動画には時間的な冗長性がある。隣接するフレームは通常、ほとんどのオブジェクト、背景、およびレイアウトを共有する。しかし、既存の動画マルチモーダル大規模言語モデル（動画MLLM）は通常、サンプリングされた各フレームを独立したRGB画像として符号化するため、以前のフレームに既に存在するコンテンツが視覚トークン内で繰り返されることになる。このことから、より直接的な動画インターフェースが示唆される。すなわち、シーンが先行コンテキストから十分に予測できない場合にのみ完全な参照フレームを送信し、それ以外の場合はフレーム間の変化のコンパクトな記述を送信するというものである。我々はこのインターフェースを予測型視覚コードと呼び、動画MLLM向けにAdaCodecとして具現化する。AdaCodecは、条件付き予測コストが高い場合にのみ、参照フレームに完全な視覚トークンを割り当てる。それ以外の場合は、動きや予測残差を含むフレーム間の変化を、コンパクトなPトークンとして符号化する。全11のベンチマークにおいて、AdaCodecはマッチした視覚トークン予算で、Qwen3-VL-8Bのフレーム単位RGBベースラインを上回る。予算が7分の1であっても、AdaCodecは32kトークンで、すべての長尺動画ベンチマークにおいて224kのベースラインを凌駕する。
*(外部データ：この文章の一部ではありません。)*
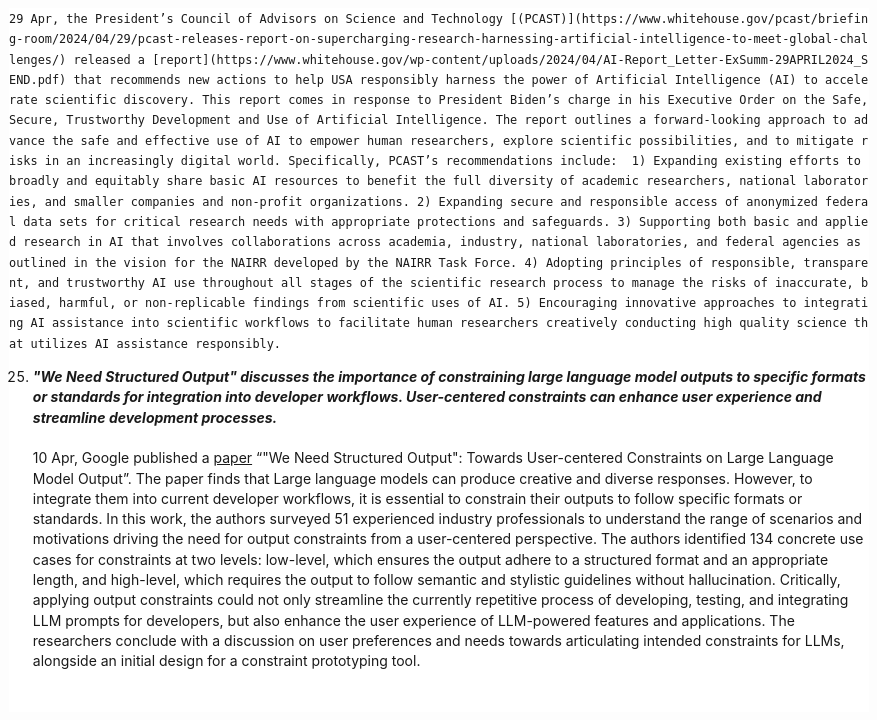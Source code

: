     29 Apr, the President’s Council of Advisors on Science and Technology [(PCAST)](https://www.whitehouse.gov/pcast/briefing-room/2024/04/29/pcast-releases-report-on-supercharging-research-harnessing-artificial-intelligence-to-meet-global-challenges/) released a [report](https://www.whitehouse.gov/wp-content/uploads/2024/04/AI-Report_Letter-ExSumm-29APRIL2024_SEND.pdf) that recommends new actions to help USA responsibly harness the power of Artificial Intelligence (AI) to accelerate scientific discovery. This report comes in response to President Biden’s charge in his Executive Order on the Safe, Secure, Trustworthy Development and Use of Artificial Intelligence. The report outlines a forward-looking approach to advance the safe and effective use of AI to empower human researchers, explore scientific possibilities, and to mitigate risks in an increasingly digital world. Specifically, PCAST’s recommendations include:  1) Expanding existing efforts to broadly and equitably share basic AI resources to benefit the full diversity of academic researchers, national laboratories, and smaller companies and non-profit organizations. 2) Expanding secure and responsible access of anonymized federal data sets for critical research needs with appropriate protections and safeguards. 3) Supporting both basic and applied research in AI that involves collaborations across academia, industry, national laboratories, and federal agencies as outlined in the vision for the NAIRR developed by the NAIRR Task Force. 4) Adopting principles of responsible, transparent, and trustworthy AI use throughout all stages of the scientific research process to manage the risks of inaccurate, biased, harmful, or non-replicable findings from scientific uses of AI. 5) Encouraging innovative approaches to integrating AI assistance into scientific workflows to facilitate human researchers creatively conducting high quality science that utilizes AI assistance responsibly.

25. ***"We Need Structured Output" discusses the importance of constraining large language model outputs to specific formats or standards for integration into developer workflows. User-centered constraints can enhance user experience and streamline development processes.*** <br><br>
    10 Apr, Google published a [paper](https://arxiv.org/pdf/2404.07362v1) “"We Need Structured Output": Towards User-centered Constraints on Large Language Model Output”. The paper finds that Large language models can produce creative and diverse responses. However, to integrate them into current developer workflows, it is essential to constrain their outputs to follow specific formats or standards. In this work, the authors surveyed 51 experienced industry professionals to understand the range of scenarios and motivations driving the need for output constraints from a user-centered perspective. The authors identified 134 concrete use cases for constraints at two levels: low-level, which ensures the output adhere to a structured format and an appropriate length, and high-level, which requires the output to follow semantic and stylistic guidelines without hallucination. Critically, applying output constraints could not only streamline the currently repetitive process of developing, testing, and integrating LLM prompts for developers, but also enhance the user experience of LLM-powered features and applications. The researchers conclude with a discussion on user preferences and needs towards articulating intended constraints for LLMs, alongside an initial design for a constraint prototyping tool.
<br><br><br>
5つの一般動画ベンチマークでは、平均スコアを向上させつつ、初回トークン出力までの時間を9.26秒から1.62秒へと大幅に短縮する。

English

Video is temporally redundant: adjacent frames usually share most objects, background, and layout. Yet existing video multimodal large language models (video MLLMs) usually encode each sampled frame as an independent RGB image, causing visual tokens to repeat content already present in earlier frames. This suggests a more direct video interface: send a full reference frame only when the scene cannot be predicted well from prior context, and otherwise transmit a compact description of inter-frame changes. We call this interface a predictive visual code, and instantiate it for video MLLMs as AdaCodec. AdaCodec spends full visual tokens on a reference frame only when its conditional predictive cost is high; otherwise, it encodes inter-frame changes, including motion and prediction residuals, as compact P-tokens. Across all eleven benchmarks, AdaCodec improves over the Qwen3-VL-8B per-frame RGB baseline at a matched visual-token budget. Even at 1/7 the budget, AdaCodec with 32k tokens surpasses the 224k baseline on all long-video benchmarks; on five general-video benchmarks, it raises the average score while substantially cutting time-to-first-token from 9.26s to 1.62s.